American BBQ is done on a thick offset smoker, which will only fit in some Dutch backyards. We use our smaller gravity-fed smoker.

We’ll place the thick chops on the warming racks in the smoker. We’ve noticed that the temperature and smoke distribution are better higher up in the chamber. Luckily, there’s plenty of space. We’ll insert a thermometer into two of the chops to monitor the core temperature. Then, we’ll close the lid, and while we’re waiting, we can make the mop sauce.

Mop sauce is a thinner version of barbecue sauce, often stronger in flavour. Georgia is known for its acidic mop sauce with tomato sauce as its base. This combination is excellent for fattier cuts of pork. The acid is generally apple cider vinegar, but we use orange juice. This makes the mop sauce a bit milder.

After an hour, we’ll check the meat to see if the dry rub has adhered well to the surface. Then, we’ll mop the chops with the sauce and repeat that process when the surface dries. We’ll do this on both sides until the meat reaches an internal temperature of 80°C (176°F). This won’t be pulled pork. If you want the meat even softer, you must cook it longer.

For mopping, we use a so-called mop brush. A brush with long braided strings similar to a small mop. The loosely braided strings hold the thin sauce well, ensuring more of it ends up on the meat.

After about 3 to 4 hours, you’ll have wonderfully tender pork chops bursting with flavour. These will truly make everyone happy.

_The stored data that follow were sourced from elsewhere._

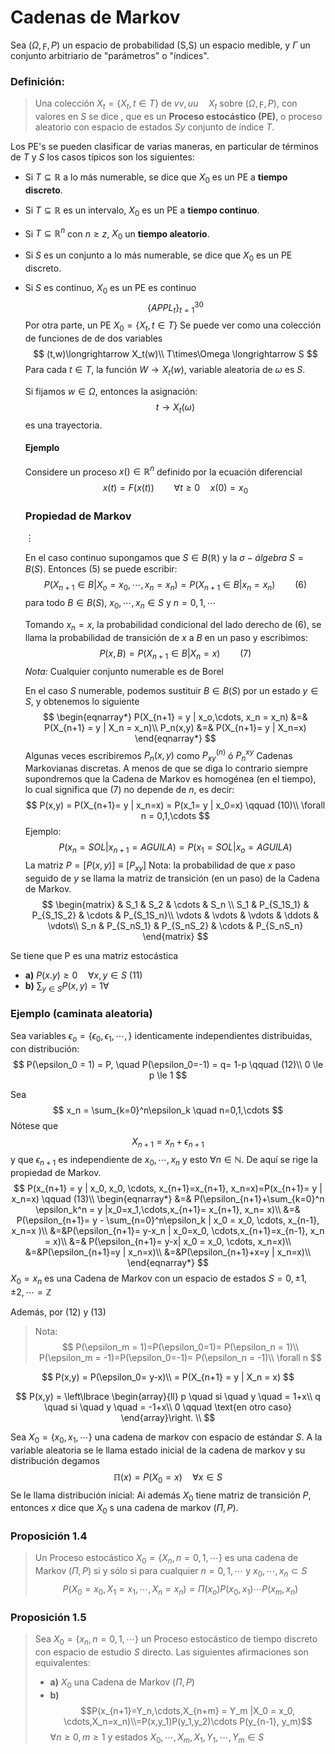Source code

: # Cadenas de Markov

Sea $(\Omega, \digamma, P)$ un espacio de probabilidad (S,S) un espacio medible, y $\Gamma$ un conjunto arbitriario de "parámetros" o "índices".

### Definición:

> Una colección $X_t=\{X_t, t \in T\}$ de $vv,uu \quad X_t$ sobre $(\Omega, \digamma, P)$, con valores en $S$ se dice , que es un **Proceso estocástico (PE)**, o proceso aleatorio con espacio de estados $Sy$ conjunto de índice $T$.

Los PE's se pueden clasificar de varias maneras, en particular de términos de $T$ y $S$ los casos típicos son los siguientes:

- Si $T\subseteq \mathbb R$ a lo más numerable, se dice que $X_0$ es un PE a **tiempo discreto**.

- Si $T\subseteq \mathbb R$ es un intervalo, $X_0$ es un PE a **tiempo continuo**.

- Si $T \subseteq \mathbb R^n$ con $n\ge z$, $X_0$ un **tiempo aleatorio**.

- Si $S$ es un conjunto a lo más numerable, se dice que $X_0$ es un PE discreto.

- Si $S$ es continuo, $X_0$ es un PE es continuo
  $$
  \{APPL_t\}_{t=1}^{30}
  $$
  Por otra parte, un PE $X_0 = \{X_t, t\in T\}$ Se puede ver como una colección de funciones de de dos variables
  $$
  (t,w)\longrightarrow X_t(w)\\
  T\times\Omega \longrightarrow S
  $$
  Para cada $t\in T$, la función $W \rightarrow X_t(w)$, variable aleatoria de $\omega$ es $S$.

  Si fijamos $w\in\Omega$, entonces la asignación:
  $$
  t \longrightarrow X_t(\omega)
  $$
  es una trayectoria.

  #### Ejemplo

  Considere un proceso $x()\in \mathbb R^n$ definido por la ecuación diferencial
  $$
  x(t) = F(x(t)) \qquad \forall t \ge 0 \quad x(0) = x_0
  $$

  ### Propiedad de Markov
  
  $\vdots$
  
  En el caso continuo supongamos que $\mathit S \in \mathit B(\mathbb R)$ y la $\sigma-álgebra$ $\mathit S=\mathit B (S)$. Entonces (5) se puede escribir:
  $$
  P(X_{n+1} \in B | X_o = x_0,\cdots,x_n=x_n)= P(X_{n+1} \in B | x_n = x_n) \qquad (6)
  $$
  para todo $B\in \mathit B(S)$, $x_0, \cdots,x_n\in S$ y $n = 0,1,\cdots$
  
  Tomando $x_n = x$, la probabilidad condicional del lado derecho de (6), se llama la probabilidad de transición de $x$ a $B$ en un paso y escribimos:
  $$
  P(x,B)=P(X_{n+1} \in B | X_n = x) \qquad (7)
  $$
  *Nota:*  Cualquier conjunto numerable es de Borel
  
  En el caso $S$ numerable, podemos sustituir $B\in B(S)$ por un estado $y \in S$, y obtenemos lo siguiente
  $$
  \begin{eqnarray*}
  P(X_{n+1} = y | x_o,\cdots, x_n = x_n) &=& P(X_{n+1} = y | X_n = x_n)\\
  P_n(x,y) &=& P(X_{n+1}= y | X_n=x)
  \end{eqnarray*}
  $$
  Algunas veces escribiremos $P_n(x,y)$ como $P_{xy}^{(n)}$ ó $P_n^{xy}$  Cadenas Markovianas discretas. A menos de que se diga lo contrario siempre supondremos que la Cadena de Markov es homogénea (en el tiempo), lo cual significa que (7) no depende de $n$, es decir:
  $$
  P(x,y) = P(X_{n+1}= y | x_n=x) = P(x_1= y | x_0=x) \qquad (10)\\
  \forall n = 0,1,\cdots
  $$
  Ejemplo:
  $$
  P(x_n = SOL | x_{n+1}= AGUILA) = P(x_1 = SOL| x_o = AGUILA)
  $$
  La matriz $P=[P(x,y)] ≡ [P_{xy}]$ Nota: la probabilidad de que $x$ paso seguido de $y$ se llama la matriz de transición (en un paso) de la Cadena de Markov.
  $$
  \begin{matrix}
  & S_1 & S_2 & \cdots & S_n \\
  S_1 & P_{S_1S_1} & P_{S_1S_2} & \cdots & P_{S_1S_n}\\
  \vdots & \vdots & \vdots & \ddots & \vdots\\
  S_n & P_{S_nS_1} & P_{S_nS_2} & \cdots & P_{S_nS_n}
  \end{matrix}
  $$
  

Se tiene que P es una matriz estocástica

- **a)** $P(x.y)\ge 0\quad \forall x,y \in S$ (11)
- **b)** $\sum_{y\in S}P(x,y) = 1 \forall$

### Ejemplo (caminata aleatoria)

Sea variables $\epsilon_o = \{\epsilon_0, \epsilon_1, \cdots, \}$ identicamente independientes distribuidas, con distribución:
$$
P(\epsilon_0 = 1) = P, \quad P(\epsilon_0=-1) = q= 1-p \qquad (12)\\
0 \le p \le 1
$$


Sea
$$
x_n = \sum_{k=0}^n\epsilon_k \quad n=0,1,\cdots
$$
Nótese que 
$$
X_{n+1}=x_n+\epsilon_{n+1}
$$
y que $\epsilon_{n+1}$ es independiente de $x_0,\cdots,x_n$ y esto $\forall n\in \mathbb N$. De aquí se rige la propiedad de Markov.
$$
P(x_{n+1} = y | x_0, x_0, \cdots, x_{n+1}=x_{n+1}, x_n=x)=P(x_{n+1}= y | x_n=x) \qquad (13)\\
\begin{eqnarray*}
&=& P(\epsilon_{n+1}+\sum_{k=0}^n \epsilon_k^n = y |x_0=x_1,\cdots,x_{n+1}= x_{n+1}, x_n= x)\\
&=& P(\epsilon_{n+1}= y - \sum_{n=0}^n\epsilon_k | x_0 = x_0, \cdots, x_{n-1}, x_n=x )\\
&=&P(\epsilon_{n+1}= y-x_n | x_0=x_0, \cdots,x_{n+1}=x_{n-1}, x_n = x)\\
&=& P(\epsilon_{n+1}= y-x| x_0 = x_0, \cdots, x_n=x)\\
&=&P(\epsilon_{n+1}=y | x_n=x)\\ 
&=&P(\epsilon_{n+1}+x=y | x_n=x)\\ 
\end{eqnarray*}
$$
$X_0={x_n}$ es una Cadena de Markov con un espacio de estados $S = {0, \pm1, \pm2, \cdots} = \mathbb Z$

Además, por $(12)$ y $(13)$

> Nota:
> $$
> P(\epsilon_m = 1)=P(\epsilon_0=1)= P(\epsilon_n = 1)\\
> P(\epsilon_m = -1)=P(\epsilon_0=-1)= P(\epsilon_n = -1)\\
> \forall n
> $$

$$
P(x,y) = P(\epsilon_0= y-x)\\
= P(X_{n+1} = y | X_n = x)
$$

$$
P(x,y) = \left\lbrace
\begin{array}{ll}
p \quad si \quad y \quad = 1+x\\
q \quad si \quad y \quad = -1+x\\
0 \qquad \text{en otro caso}
\end{array}\right. \\
$$

Sea $X_0 = \{x_0, x_1, \cdots\}$ una cadena de markov con espacio de estándar $S$. A la variable aleatoria se le llama estado inicial de la cadena de markov y su distribución degamos 
$$
\mathbb \Pi(x) = P(X_0 = x) \quad \forall x\in S
$$
Se le llama distribución inicial: Ai además $X_0$ tiene matriz de transición $P$, entonces $x$ dice que $X_0$ s una cadena de markov $(\Pi, P)$.

### Proposición 1.4

> Un Proceso estocástico $X_0= \{X_n, n=0,1,\cdots\}$ es una cadena de Markov $(\Pi, P)$ si y sólo si para cualquier $n= 0,1,\cdots$ y $x_0, \cdots, x_n \subset S$
> $$
> P(X_0 = x_0, X_1=x_1,\cdots, X_n=x_n) = \Pi(x_o)P(x_0,x_1)\cdots P(x_m, x_n)
> $$

### Proposición 1.5

> Sea $X_0=\{x_n, n=0,1,\cdots\}$ un Proceso estocástico de tiempo discreto con espacio de estudio $S$ directo. Las siguientes afirmaciones son equivalentes:
>
> - **a)** $X_0$ una Cadena de Markov $(\Pi, P)$
> - **b)** $$P(x_{n+1}=Y_n,\cdots,X_{n+m} = Y_m |X_0 = x_0, \cdots,X_n=x_n)\\=P(x,y_1)P(y_1,y_2)\cdots P(y_{n-1}, y_m)$$ $\forall n\ge0, m\ge1$ y estados $X_0, \cdots, X_m,X_1,Y_1,\cdots,Y_m\in S$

And when you cut the chops in half, you’ll be greeted with deliciously juicy meat and hopefully a nice smoke ring if you’re lucky. This isn’t raw meat but is caused by a chemical reaction between the meat and the gases in the smoke. Such a pink edge looks fantastic on Instagram.


Let us know if you will make these Georgia-style pork chops in the comments below. Better yet, take a photo and post it on Instagram. Tag @bbqhelden so we can see how it turns out.


  • A pork neck of about 3 kilos for 4 to 5 thick pork chops

For the dry rub

  • 4 tbsp brown sugar
  • 4 tbsp paprika powder
  • 2 tbsp onion powder
  • 2 tbsp garlic granulate
  • 1 tbsp mustard powder
  • 1 tsp cayenne pepper

For the mop sauce

  • 200 ml of ketchup
  • 50 ml of orange juice
  • 3 tbsp mild mustard
  • 3 tbsp Worcestershire sauce
  • 2 tbsp brown sugar


  1. Prepare a smoker with a temperature of 150°C (302F) and a few thick chunks of smoking wood. Cherry or apple works very well with pork.
  2. Mix all ingredients for the dry rub. Cut the pork neck into 3 cm or 2 finger thick chops and sprinkle them with a thick layer of the dry rub.
  3. Place the pork chops in the smoker, close the lid, and start making the mop sauce.
  4. Combine all the ingredients in a saucepan and simmer until well mixed and the sugar is melted.
  5. After the first hour, mop the pork chops and then every time, just before the sauce dries out.
  6. The chops are ready when they reach an internal temperature of 80ºC (176°F).
  7. Let the chops rest for 10 minutes before slicing them.